-1

I have a data as follows:

emails
my email id: xxx.x@gmail.com
email to: bb_b@yahool.com
mailto: hj-hk@grk.co
you can send email to ghhd@test.co
gggh@gh.tom

I only want to extract the word containing "@" as follows:

email
xxxx@gmail.com
bbb@yahool.com
hjhk@grk.co
ghhd@test.co
gggh@gh.tom

Till now I was doing it manually for each row using

substring(data[1,1], 14)

But clearly this is the worst thing one can do when data size is as large as 900k. Any help will be highly appreciated.

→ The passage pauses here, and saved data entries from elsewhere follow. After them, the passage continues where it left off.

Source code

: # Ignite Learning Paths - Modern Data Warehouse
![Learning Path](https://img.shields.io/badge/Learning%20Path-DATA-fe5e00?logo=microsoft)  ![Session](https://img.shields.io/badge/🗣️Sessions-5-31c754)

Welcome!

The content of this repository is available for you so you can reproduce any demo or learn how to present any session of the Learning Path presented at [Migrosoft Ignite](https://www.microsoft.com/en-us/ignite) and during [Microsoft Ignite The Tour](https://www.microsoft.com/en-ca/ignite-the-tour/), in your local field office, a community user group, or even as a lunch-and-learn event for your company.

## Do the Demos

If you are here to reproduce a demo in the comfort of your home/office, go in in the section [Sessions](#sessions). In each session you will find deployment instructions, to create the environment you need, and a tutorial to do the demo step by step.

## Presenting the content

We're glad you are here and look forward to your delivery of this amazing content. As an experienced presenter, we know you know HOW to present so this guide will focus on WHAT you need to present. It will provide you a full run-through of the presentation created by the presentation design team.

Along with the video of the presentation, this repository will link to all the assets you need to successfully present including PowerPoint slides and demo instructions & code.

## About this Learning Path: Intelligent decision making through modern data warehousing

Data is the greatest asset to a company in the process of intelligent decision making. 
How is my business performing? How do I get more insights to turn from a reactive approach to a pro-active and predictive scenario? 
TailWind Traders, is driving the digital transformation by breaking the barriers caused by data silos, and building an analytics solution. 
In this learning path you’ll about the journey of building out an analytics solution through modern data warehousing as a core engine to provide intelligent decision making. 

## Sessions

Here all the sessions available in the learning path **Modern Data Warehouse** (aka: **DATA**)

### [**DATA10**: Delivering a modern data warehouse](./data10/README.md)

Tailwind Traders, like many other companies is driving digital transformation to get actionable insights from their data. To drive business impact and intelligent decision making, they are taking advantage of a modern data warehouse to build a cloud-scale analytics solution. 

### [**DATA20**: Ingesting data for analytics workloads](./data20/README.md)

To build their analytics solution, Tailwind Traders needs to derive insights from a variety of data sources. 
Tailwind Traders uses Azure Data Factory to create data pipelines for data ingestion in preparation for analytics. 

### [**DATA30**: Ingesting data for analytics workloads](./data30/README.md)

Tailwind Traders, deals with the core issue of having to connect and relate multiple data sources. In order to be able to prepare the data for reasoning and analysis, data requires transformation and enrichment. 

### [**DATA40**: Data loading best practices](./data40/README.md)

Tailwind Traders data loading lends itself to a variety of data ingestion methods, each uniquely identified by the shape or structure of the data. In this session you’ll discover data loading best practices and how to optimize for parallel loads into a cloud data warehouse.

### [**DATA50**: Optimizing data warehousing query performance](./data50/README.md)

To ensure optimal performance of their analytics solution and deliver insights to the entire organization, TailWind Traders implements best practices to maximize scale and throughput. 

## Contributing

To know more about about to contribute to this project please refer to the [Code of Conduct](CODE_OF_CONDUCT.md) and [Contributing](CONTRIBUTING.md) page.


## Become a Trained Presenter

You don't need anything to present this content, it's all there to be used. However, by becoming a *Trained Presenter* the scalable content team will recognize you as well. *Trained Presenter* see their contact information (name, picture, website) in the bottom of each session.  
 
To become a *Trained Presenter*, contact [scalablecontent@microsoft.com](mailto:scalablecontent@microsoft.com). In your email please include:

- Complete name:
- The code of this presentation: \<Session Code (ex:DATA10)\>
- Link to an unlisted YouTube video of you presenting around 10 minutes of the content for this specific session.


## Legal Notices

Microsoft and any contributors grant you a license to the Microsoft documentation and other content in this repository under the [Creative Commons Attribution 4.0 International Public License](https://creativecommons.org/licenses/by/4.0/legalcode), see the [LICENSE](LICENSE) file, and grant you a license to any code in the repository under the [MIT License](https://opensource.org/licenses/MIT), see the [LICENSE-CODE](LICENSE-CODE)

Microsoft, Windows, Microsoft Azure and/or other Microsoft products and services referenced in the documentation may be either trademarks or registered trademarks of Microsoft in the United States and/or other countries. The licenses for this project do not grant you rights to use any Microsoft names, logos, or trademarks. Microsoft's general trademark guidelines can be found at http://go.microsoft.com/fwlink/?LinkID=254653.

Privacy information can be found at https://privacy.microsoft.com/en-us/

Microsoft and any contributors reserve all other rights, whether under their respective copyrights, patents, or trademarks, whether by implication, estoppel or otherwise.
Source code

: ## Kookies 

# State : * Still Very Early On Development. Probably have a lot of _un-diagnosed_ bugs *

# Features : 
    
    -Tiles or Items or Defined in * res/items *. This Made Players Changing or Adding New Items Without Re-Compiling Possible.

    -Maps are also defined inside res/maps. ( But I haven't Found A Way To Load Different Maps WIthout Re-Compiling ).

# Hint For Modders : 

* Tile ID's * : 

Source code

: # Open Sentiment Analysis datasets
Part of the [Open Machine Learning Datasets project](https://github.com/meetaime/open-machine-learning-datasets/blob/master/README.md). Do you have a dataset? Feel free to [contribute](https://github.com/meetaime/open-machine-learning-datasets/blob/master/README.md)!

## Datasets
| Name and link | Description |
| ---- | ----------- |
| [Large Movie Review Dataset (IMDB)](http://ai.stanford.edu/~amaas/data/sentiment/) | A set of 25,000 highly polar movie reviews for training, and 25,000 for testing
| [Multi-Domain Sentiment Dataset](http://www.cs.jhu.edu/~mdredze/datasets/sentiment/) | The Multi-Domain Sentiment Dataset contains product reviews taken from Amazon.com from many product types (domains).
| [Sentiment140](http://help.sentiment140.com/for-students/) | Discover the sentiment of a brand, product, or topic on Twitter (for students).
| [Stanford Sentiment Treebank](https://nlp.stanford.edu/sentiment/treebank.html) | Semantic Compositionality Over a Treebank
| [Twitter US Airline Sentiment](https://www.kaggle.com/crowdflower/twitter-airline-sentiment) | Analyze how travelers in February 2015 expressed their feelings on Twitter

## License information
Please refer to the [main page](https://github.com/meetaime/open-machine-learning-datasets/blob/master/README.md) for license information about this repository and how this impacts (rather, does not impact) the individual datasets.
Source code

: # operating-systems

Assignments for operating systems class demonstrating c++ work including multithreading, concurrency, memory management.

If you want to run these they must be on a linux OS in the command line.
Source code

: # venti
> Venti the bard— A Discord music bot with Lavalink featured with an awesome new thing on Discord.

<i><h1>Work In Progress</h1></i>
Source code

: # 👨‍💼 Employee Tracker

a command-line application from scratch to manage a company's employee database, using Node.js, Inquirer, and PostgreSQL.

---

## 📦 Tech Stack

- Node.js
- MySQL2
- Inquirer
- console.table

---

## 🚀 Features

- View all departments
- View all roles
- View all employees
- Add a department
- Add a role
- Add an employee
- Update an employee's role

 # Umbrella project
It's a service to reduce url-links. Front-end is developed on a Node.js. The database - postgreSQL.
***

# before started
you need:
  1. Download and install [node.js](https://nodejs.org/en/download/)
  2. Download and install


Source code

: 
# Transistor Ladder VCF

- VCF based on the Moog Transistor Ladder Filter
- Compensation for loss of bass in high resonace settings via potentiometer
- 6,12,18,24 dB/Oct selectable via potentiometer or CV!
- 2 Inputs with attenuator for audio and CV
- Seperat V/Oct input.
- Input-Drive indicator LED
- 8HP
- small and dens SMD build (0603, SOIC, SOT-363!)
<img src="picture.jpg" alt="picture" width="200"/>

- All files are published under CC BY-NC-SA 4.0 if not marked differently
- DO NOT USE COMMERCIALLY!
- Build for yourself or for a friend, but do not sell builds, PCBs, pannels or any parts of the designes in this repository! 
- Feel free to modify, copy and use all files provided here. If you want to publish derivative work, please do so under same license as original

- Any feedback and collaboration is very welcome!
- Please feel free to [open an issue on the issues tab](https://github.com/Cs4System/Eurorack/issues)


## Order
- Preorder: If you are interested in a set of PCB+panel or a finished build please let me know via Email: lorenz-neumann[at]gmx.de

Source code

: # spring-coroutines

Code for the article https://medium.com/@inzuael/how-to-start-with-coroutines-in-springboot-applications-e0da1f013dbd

TIA.

user3642360
  • 762
  • 10
  • 23

1 Answers1

1

You could use regexpr.

regmatches(d$emails, regexpr("(\\S*\\@\\S+\\.\\S*)", d$emails))
# [1] "xxxx@gmail.com" "bbb@yahool.com" "hjhk@grk.co"    "ghhd@test.co"  
# [5] "gggh@gh.tom"   

Data

d <- structure(list(emails = c("my email id: xxxx@gmail.com", "email to: bbb@yahool.com", 
"mailto: hjhk@grk.co", "you can send email to ghhd@test.co", 
"gggh@gh.tom")), row.names = c(NA, -5L), class = "data.frame")
jay.sf
  • 60,139
  • 8
  • 53
  • 110
  • I just found that your code is not working if the email is having any special characters like . or _ or -. Can you please help me. I have modified my question with emails containing special characters – user3642360 Apr 24 '19 at 23:45
  • @user3642360 See update. – jay.sf Apr 25 '19 at 04:37